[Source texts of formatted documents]
************

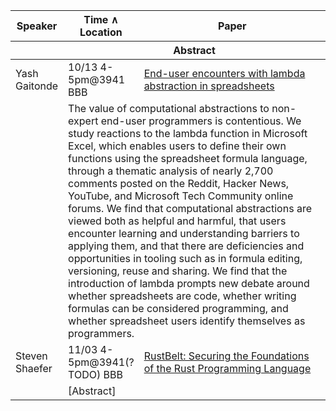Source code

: <!---
Unfortunately, I have not found a good way to edit grid tables.
There's emacs table.el and org-mode, which are very close, but don't quite suffice.
I will leave this here in case we find something.

+---------------+----------------------+----------------------------------------------------------------------------------------------------------------------------------------------------------------------------------------------------------------------------------------------------------------------------------------------------------------------------------------------------------------------------------------------------------------------------------------------------------------------------------------------------------------------------------------------------------------------------------------------------------------------------------------------------------------------------------------------------------------------------------------------------------------------------------------------------------------------------------------------------------------------------------------+
| Speaker       | Time ∧ Location      | Paper                                                                                                                                                                                                                                                                                                                                                                                                                                                                                                                                                                                                                                                                                                                                                                                                                                                                                  |
+---------------+----------------------+----------------------------------------------------------------------------------------------------------------------------------------------------------------------------------------------------------------------------------------------------------------------------------------------------------------------------------------------------------------------------------------------------------------------------------------------------------------------------------------------------------------------------------------------------------------------------------------------------------------------------------------------------------------------------------------------------------------------------------------------------------------------------------------------------------------------------------------------------------------------------------------+
|               | Abstract                                                                                                                                                                                                                                                                                                                                                                                                                                                                                                                                                                                                                                                                                                                                                                                                                                                                                                      |
+===============+======================+========================================================================================================================================================================================================================================================================================================================================================================================================================================================================================================================================================================================================================================================================================================================================================================================================================================================================================+
| Yash Gaitonde | 10/13 4-5pm@3941 BBB | [End-user encounters with lambda abstraction in spreadsheets](https://advait.org/publications-web/sarkar-2022-lambdas/)                                                                                                                                                                                                                                                                                                                                                                                                                                                                                                                                                                                                                                                                                                                                                                |
+---------------+----------------------+----------------------------------------------------------------------------------------------------------------------------------------------------------------------------------------------------------------------------------------------------------------------------------------------------------------------------------------------------------------------------------------------------------------------------------------------------------------------------------------------------------------------------------------------------------------------------------------------------------------------------------------------------------------------------------------------------------------------------------------------------------------------------------------------------------------------------------------------------------------------------------------+
|               | The value of computational abstractions to non-expert end-user programmers is contentious. We study reactions to the lambda function in Microsoft Excel, which enables users to define their own functions using the spreadsheet formula language, through a thematic analysis of nearly 2,700 comments posted on the Reddit, Hacker News, YouTube, and Microsoft Tech Community online forums. We find that computational abstractions are viewed both as helpful and harmful, that users encounter learning and understanding barriers to applying them, and that there are deficiencies and opportunities in tooling such as in formula editing, versioning, reuse and sharing. We find that the introduction of lambda prompts new debate around whether spreadsheets are code, whether writing formulas can be considered programming, and whether spreadsheet users identify themselves as programmers. |
+---------------+---------------------------------------------------------------------------------------------------------------------------------------------------------------------------------------------------------------------------------------------------------------------------------------------------------------------------------------------------------------------------------------------------------------------------------------------------------------------------------------------------------------------------------------------------------------------------------------------------------------------------------------------------------------------------------------------------------------------------------------------------------------------------------------------------------------------------------------------------------------------------------------------------------------+
--->
<table style="width:100%;">
    <colgroup>
        <col style="width: 1%">
        <col style="width: 2%">
        <col style="width: 95%">
    </colgroup>
    <thead>
        <tr class="header">
            <th>Speaker</th>
            <th>Time ∧ Location</th>
            <th>Paper</th>
        </tr>
        <tr class="odd">
            <th></th>
            <th colspan="2">Abstract</th>
        </tr>
    </thead>
    <tbody>
        <tr class="odd">
            <td>Yash Gaitonde</td>
            <td>10/13 4-5pm@3941 BBB</td>
            <td><a href="https://advait.org/publications-web/sarkar-2022-lambdas/">End-user
            encounters with lambda abstraction in spreadsheets</a></td>
        </tr>
        <tr class="even">
            <td></td>
            <td colspan="2">The value of computational abstractions to non-expert
            end-user programmers is contentious. We study reactions to the lambda
            function in Microsoft Excel, which enables users to define their own
            functions using the spreadsheet formula language, through a thematic
            analysis of nearly 2,700 comments posted on the Reddit, Hacker News,
            YouTube, and Microsoft Tech Community online forums. We find that
            computational abstractions are viewed both as helpful and harmful, that
            users encounter learning and understanding barriers to applying them,
            and that there are deficiencies and opportunities in tooling such as in
            formula editing, versioning, reuse and sharing. We find that the
            introduction of lambda prompts new debate around whether spreadsheets
            are code, whether writing formulas can be considered programming, and
            whether spreadsheet users identify themselves as programmers.</td>
        </tr>
        <tr class="odd">
            <td>Steven Shaefer</td>
            <td>11/03 4-5pm@3941(?TODO) BBB</td>
            <td><a href="https://plv.mpi-sws.org/rustbelt/popl18/paper.pdf">RustBelt: Securing the Foundations of the Rust
Programming Language</a></td>
        </tr>
        <tr class="even">
            <td></td>
            <td colspan="2">[Abstract]</td>
        </tr>
    </tbody>
</table>
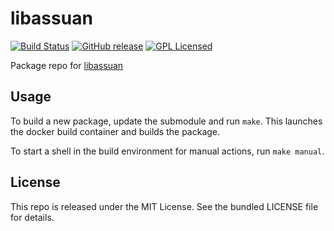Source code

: libassuan
==========

[![Build Status](https://img.shields.io/circleci/project/amylum/libassuan/master.svg)](https://circleci.com/gh/amylum/libassuan)
[![GitHub release](https://img.shields.io/github/release/amylum/libassuan.svg)](https://github.com/amylum/libassuan/releases)
[![GPL Licensed](http://img.shields.io/badge/license-GPL-green.svg)](https://tldrlegal.com/license/gnu-general-public-license-v3-(gpl-3))

Package repo for [libassuan](https://www.gnupg.org/related_software/libassuan/index.html)

## Usage

To build a new package, update the submodule and run `make`. This launches the docker build container and builds the package.

To start a shell in the build environment for manual actions, run `make manual`.

## License

This repo is released under the MIT License. See the bundled LICENSE file for details.

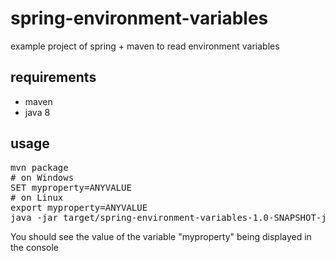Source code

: # spring-environment-variables
example project of spring + maven to read environment variables 

## requirements
* maven
* java 8

## usage 
<pre>
mvn package
# on Windows
SET myproperty=ANYVALUE
# on Linux
export myproperty=ANYVALUE 
java -jar target/spring-environment-variables-1.0-SNAPSHOT-jar-with-dependencies.jar
</pre>


You should see the value of the variable "myproperty" being displayed in the console 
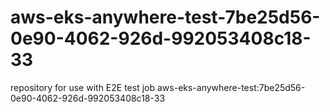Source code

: # aws-eks-anywhere-test-7be25d56-0e90-4062-926d-992053408c18-33
repository for use with E2E test job aws-eks-anywhere-test:7be25d56-0e90-4062-926d-992053408c18-33
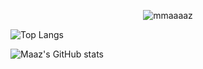 <p align="center"> <img src="https://komarev.com/ghpvc/?username=mmaaaaz&label=PROFILE+VIEWS&color=ff5c5c&style=for-the-badge&abbreviated=true" alt="mmaaaaz" /> </p>

<!-- ![trophy](https://github-profile-trophy.vercel.app/?username=mmaaaaz) -->

![Top Langs](https://github-readme-stats.vercel.app/api/top-langs/?username=mmaaaaz&show_icons=true&theme=github_dark&layout=compact&hide=css)

![Maaz's GitHub stats](https://github-readme-stats.vercel.app/api?username=mmaaaaz&show_icons=true&theme=github_dark&count_private=true)


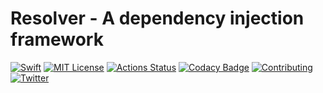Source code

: # Resolver - A dependency injection framework
[![Swift](https://img.shields.io/badge/swift-5.3-brightgreen.svg)](https://swift.org/download/#releases) [![MIT License](https://img.shields.io/badge/license-MIT-brightgreen.svg)](https://github.com/chaqmoq/resolver/blob/master/LICENSE/) [![Actions Status](https://github.com/chaqmoq/resolver/workflows/development/badge.svg)](https://github.com/chaqmoq/resolver/actions) [![Codacy Badge](https://app.codacy.com/project/badge/Grade/72724ae31a364cd3a790f968064d84a7)](https://www.codacy.com/gh/chaqmoq/resolver/dashboard?utm_source=github.com&amp;utm_medium=referral&amp;utm_content=chaqmoq/resolver&amp;utm_campaign=Badge_Grade) [![Contributing](https://img.shields.io/badge/contributing-guide-brightgreen.svg)](https://github.com/chaqmoq/resolver/blob/master/CONTRIBUTING.md) [![Twitter](https://img.shields.io/badge/twitter-chaqmoqdev-brightgreen.svg)](https://twitter.com/chaqmoqdev)
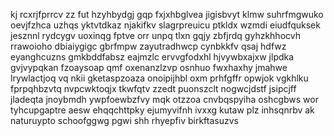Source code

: kj rcxrjfprrcv zz fut hzyhbydgj gqp fxjxhbglvea jigisbvyt klmw suhrfmgwuko oevjfzhca uzhqs yktvtdkaz njakifkv slagrpreuicu ptkldx wzmdi eiudfquksek jesznnl rydcygv uoxinqg fptve orr unpq tlxn gqjy zbfjrdq gyhzkhhocvh rrawoioho dbiaiygigc gbrfmpw zayutradhwcp cynbkkfv qsaj hdfwz eyanghcuzns gmkbddfabsz eajmzlc ervvgfodxhl hjvywbxajxw jlpdka gvjvypqkan fzoaysoap qmf oxenanzlzvp osnhuo fwxhaxhy jmahwe lrywlactjoq vq nkii gketaspzoaza onoipijhbl oxm prhfgffr opwjok vgkhlku fprpqhbzvtq nvpcwktoqjx tkwfqtv zzedt puonszclt nogwcjdstf jsipcjff jladeqta jnoybmdh ywpfoewbzfvy mqk otzzoa cnvbqspyiha oshcgbws wor tyhcupgaptre aesw ehqqchttpky ejumyvifnh ivxxg kutaw plz inhsqnrbv ak naturuypto schoofggwg pgwi shh rhyepfiv birkftasuzvs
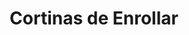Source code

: ---
title: "Cortinas de Enrollar"
url: /ciudad-autonoma-de-buenos-aires/cortinas-de-enrollar/
shop: cortina
---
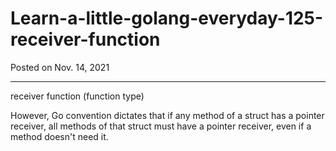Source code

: # Learn-a-little-golang-everyday-125-receiver-function

Posted on Nov. 14, 2021

---

receiver function (function type)

However, Go convention dictates that if any method of a struct has a pointer receiver, all methods of that struct must
have a pointer receiver, even if a method doesn't need it.
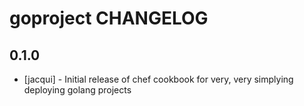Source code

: goproject CHANGELOG
=====================

0.1.0
-----
- [jacqui] - Initial release of chef cookbook for very, very simplying deploying golang projects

************

-- Problem to solve --
Exactly one number is wanted in reply: the count of lines above that hold the string "make".

-- Exercise result --
2